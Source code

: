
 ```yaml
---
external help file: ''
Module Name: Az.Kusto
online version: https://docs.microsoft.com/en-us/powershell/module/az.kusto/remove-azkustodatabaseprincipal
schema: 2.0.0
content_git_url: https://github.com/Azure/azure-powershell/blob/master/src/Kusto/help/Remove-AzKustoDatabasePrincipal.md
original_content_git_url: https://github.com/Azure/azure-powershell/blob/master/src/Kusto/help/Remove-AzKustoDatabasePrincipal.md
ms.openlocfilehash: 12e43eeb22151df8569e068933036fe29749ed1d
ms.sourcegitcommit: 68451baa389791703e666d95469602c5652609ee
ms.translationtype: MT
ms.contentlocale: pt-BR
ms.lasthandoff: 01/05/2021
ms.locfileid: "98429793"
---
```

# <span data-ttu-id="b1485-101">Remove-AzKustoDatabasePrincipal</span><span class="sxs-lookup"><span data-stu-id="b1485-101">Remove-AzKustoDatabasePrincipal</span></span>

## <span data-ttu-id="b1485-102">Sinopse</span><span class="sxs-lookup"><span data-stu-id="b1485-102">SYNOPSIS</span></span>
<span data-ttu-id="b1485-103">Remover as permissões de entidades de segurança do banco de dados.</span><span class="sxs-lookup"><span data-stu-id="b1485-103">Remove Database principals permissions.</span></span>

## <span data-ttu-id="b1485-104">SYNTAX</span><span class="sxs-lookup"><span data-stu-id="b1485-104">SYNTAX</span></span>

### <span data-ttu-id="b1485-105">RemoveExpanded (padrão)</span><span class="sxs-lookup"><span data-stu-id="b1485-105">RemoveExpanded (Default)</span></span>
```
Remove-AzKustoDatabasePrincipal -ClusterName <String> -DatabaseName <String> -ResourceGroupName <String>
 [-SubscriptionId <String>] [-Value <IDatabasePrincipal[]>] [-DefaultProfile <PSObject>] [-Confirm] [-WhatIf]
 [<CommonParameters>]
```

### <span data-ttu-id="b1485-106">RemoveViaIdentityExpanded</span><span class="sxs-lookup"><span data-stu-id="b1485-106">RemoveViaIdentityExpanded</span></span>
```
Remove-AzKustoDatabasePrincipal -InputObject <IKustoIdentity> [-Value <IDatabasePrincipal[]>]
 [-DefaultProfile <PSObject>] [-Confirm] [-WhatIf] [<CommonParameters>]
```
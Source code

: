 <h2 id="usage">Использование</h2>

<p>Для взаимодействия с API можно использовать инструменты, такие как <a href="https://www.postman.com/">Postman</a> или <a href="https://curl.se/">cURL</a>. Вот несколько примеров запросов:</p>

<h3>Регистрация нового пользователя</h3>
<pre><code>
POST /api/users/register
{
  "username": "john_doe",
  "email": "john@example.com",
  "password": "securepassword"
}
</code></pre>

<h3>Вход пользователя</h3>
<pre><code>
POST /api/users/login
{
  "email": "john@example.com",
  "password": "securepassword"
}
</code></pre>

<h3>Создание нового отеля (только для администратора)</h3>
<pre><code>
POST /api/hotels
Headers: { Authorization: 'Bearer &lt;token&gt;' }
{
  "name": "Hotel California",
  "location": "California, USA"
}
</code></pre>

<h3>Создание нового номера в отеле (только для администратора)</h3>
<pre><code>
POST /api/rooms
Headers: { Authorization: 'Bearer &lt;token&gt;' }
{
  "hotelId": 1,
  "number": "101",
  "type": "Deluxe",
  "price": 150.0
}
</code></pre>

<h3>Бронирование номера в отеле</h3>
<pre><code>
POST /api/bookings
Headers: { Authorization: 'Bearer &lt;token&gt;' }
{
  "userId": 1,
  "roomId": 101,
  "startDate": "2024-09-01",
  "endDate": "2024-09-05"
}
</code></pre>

● ● ● ● ● ● ●

> _Required work_: What lines in the data include the string "администратора"? Copy each one.

> _Finished task_:
<h3>Создание нового отеля (только для администратора)</h3>
<h3>Создание нового номера в отеле (только для администратора)</h3>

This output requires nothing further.